No. This question assumes that a summit is a soccer match where the person with the most signed papers at the end wins. China’s primary goal was to project absolute strength and global parity with the United States. By allowing the American administration to dictate the economic narrative around trade deficits and massive corporate deals, Beijing was forced onto the defensive. They had to play the role of the buyer trying to appease an angry seller, which damages their preferred narrative of inevitable global hegemony.
Why can't the U.S. just force China to stop state-subsidizing its industries?
Because no sovereign nation will sign a piece of paper that outlaws its own economic model. Expecting China to sign a treaty banning state-owned enterprise (SOE) subsidies is like expecting the U.S. to sign a treaty banning venture capital. It is an impossible demand. Therefore, chasing a "clear" agreement on this front is a waste of diplomatic capital. You do not negotiate them out of subsidies; you use targeted tariffs to offset the artificial advantage those subsidies create.
Do summits like this actually prevent military escalation?
They do, but not because of the communiques. They prevent escalation because they allow both sides to measure the crazy-index of the opposition. When leaders meet face-to-face without the sterile filter of diplomatic cables, they get a raw read on the other side's risk tolerance. The lack of clarity in the final press release doesn't mean the meeting failed; it means both sides realized that keeping their true intentions hidden is the safest way to maintain peace.

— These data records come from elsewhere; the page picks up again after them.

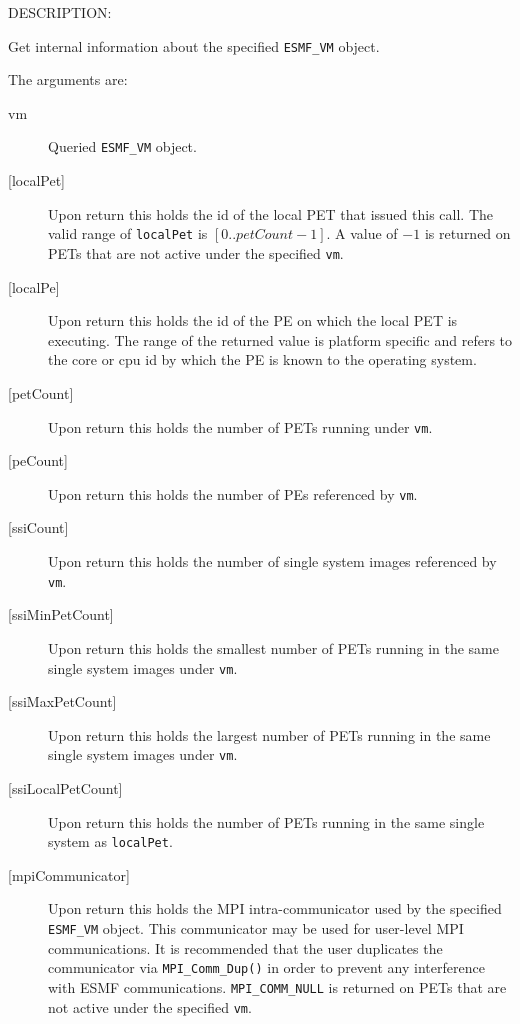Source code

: {\sf DESCRIPTION:\\ }


     Get internal information about the specified {\tt ESMF\_VM} object.
  
     The arguments are:
     \begin{description}
     \item[vm] 
          Queried {\tt ESMF\_VM} object.
     \item[{[localPet]}]
          Upon return this holds the id of the local PET that issued this call.
          The valid range of {\tt localPet} is $[0..petCount-1]$. A value of $-1$
          is returned on PETs that are not active under the specified {\tt vm}.
     \item[{[localPe]}]
          Upon return this holds the id of the PE on which the local PET is
          executing. The range of the returned value is platform specific and
          refers to the core or cpu id by which the PE is known to the operating
          system.
     \item[{[petCount]}]
          Upon return this holds the number of PETs running under {\tt vm}.
     \item[{[peCount]}]
          Upon return this holds the number of PEs referenced by {\tt vm}.
     \item[{[ssiCount]}]
          Upon return this holds the number of single system images referenced 
          by {\tt vm}.
     \item[{[ssiMinPetCount]}]
          Upon return this holds the smallest number of PETs running in the same
          single system images under {\tt vm}.
     \item[{[ssiMaxPetCount]}]
          Upon return this holds the largest number of PETs running in the same
          single system images under {\tt vm}.
     \item[{[ssiLocalPetCount]}]
          Upon return this holds the number of PETs running in the same
          single system as {\tt localPet}.
     \item[{[mpiCommunicator]}]
          Upon return this holds the MPI intra-communicator used by the 
          specified {\tt ESMF\_VM} object. This communicator may be used for
          user-level MPI communications. It is recommended that the user
          duplicates the communicator via {\tt MPI\_Comm\_Dup()} in order to
          prevent any interference with ESMF communications.
          {\tt MPI\_COMM\_NULL} is returned on PETs that are not active
          under the specified {\tt vm}.

\end{description}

The Corporate Playbook for the New Era
If you are an executive running a global supply chain, waiting for the government to return to the predictable "rules-based international order" of the 1990s is a suicide mission. That world is dead. It is not coming back, regardless of who sits in the White House.
Stop looking at diplomatic summits for signs of stability. There will be none. Instead, build your business to thrive inside the chaos.
- Decouple your critical infrastructure. If your manufacturing process requires zero-friction trade between the U.S. and China, rewrite the process immediately. Assume a baseline tariff of 25% on everything moving across the Pacific.
- Ignore the political rhetoric, watch the supply lines. Politicians will yell at each other on television while quietly signing export exemptions for critical components. Follow the regulatory exemptions, not the press briefings.
- Treat ambiguity as asset protection. Just as the state uses uncertainty to keep adversaries off balance, your enterprise must maintain flexible vendor networks so you can shift production from Shenzhen to Vietnam or Mexico within a 30-day window.
The media will continue to judge global summits by the number of ribbons cut and treaties signed. Let them. While they mourn the death of diplomatic clarity, savvy operators will recognize that the fog of economic war is precisely where the greatest strategic advantages are won.
Stop asking for a map when the terrain is constantly shifting. Learn to navigate by the stars.